### What the task asks
The answer must consist of the entire listing, repeated exactly.

### Given information
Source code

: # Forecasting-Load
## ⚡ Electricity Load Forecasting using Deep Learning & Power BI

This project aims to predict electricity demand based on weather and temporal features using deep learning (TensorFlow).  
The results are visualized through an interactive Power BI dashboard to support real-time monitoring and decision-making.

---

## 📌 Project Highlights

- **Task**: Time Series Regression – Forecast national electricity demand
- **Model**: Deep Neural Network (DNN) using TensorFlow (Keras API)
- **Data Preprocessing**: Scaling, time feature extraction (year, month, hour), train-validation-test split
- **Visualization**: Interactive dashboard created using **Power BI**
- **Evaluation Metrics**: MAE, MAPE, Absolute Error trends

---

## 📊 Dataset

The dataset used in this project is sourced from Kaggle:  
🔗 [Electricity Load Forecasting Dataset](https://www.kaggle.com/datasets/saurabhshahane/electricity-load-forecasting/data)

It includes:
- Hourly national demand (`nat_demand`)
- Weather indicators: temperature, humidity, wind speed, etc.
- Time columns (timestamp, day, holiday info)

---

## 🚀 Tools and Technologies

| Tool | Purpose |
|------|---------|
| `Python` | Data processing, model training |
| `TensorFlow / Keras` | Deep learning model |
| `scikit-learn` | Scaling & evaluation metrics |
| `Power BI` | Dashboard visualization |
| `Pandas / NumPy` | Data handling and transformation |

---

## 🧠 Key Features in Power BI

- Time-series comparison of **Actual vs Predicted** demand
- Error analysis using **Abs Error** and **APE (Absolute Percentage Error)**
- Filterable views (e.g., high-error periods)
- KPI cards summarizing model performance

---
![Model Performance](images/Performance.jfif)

### Exercise solution
Source code

: # Forecasting-Load
## ⚡ Electricity Load Forecasting using Deep Learning & Power BI

This project aims to predict electricity demand based on weather and temporal features using deep learning (TensorFlow).  
The results are visualized through an interactive Power BI dashboard to support real-time monitoring and decision-making.

---

## 📌 Project Highlights

- **Task**: Time Series Regression – Forecast national electricity demand
- **Model**: Deep Neural Network (DNN) using TensorFlow (Keras API)
- **Data Preprocessing**: Scaling, time feature extraction (year, month, hour), train-validation-test split
- **Visualization**: Interactive dashboard created using **Power BI**
- **Evaluation Metrics**: MAE, MAPE, Absolute Error trends

---

## 📊 Dataset

The dataset used in this project is sourced from Kaggle:  
🔗 [Electricity Load Forecasting Dataset](https://www.kaggle.com/datasets/saurabhshahane/electricity-load-forecasting/data)

It includes:
- Hourly national demand (`nat_demand`)
- Weather indicators: temperature, humidity, wind speed, etc.
- Time columns (timestamp, day, holiday info)

---

## 🚀 Tools and Technologies

| Tool | Purpose |
|------|---------|
| `Python` | Data processing, model training |
| `TensorFlow / Keras` | Deep learning model |
| `scikit-learn` | Scaling & evaluation metrics |
| `Power BI` | Dashboard visualization |
| `Pandas / NumPy` | Data handling and transformation |

---

## 🧠 Key Features in Power BI

- Time-series comparison of **Actual vs Predicted** demand
- Error analysis using **Abs Error** and **APE (Absolute Percentage Error)**
- Filterable views (e.g., high-error periods)
- KPI cards summarizing model performance

---
![Model Performance](images/Performance.jfif)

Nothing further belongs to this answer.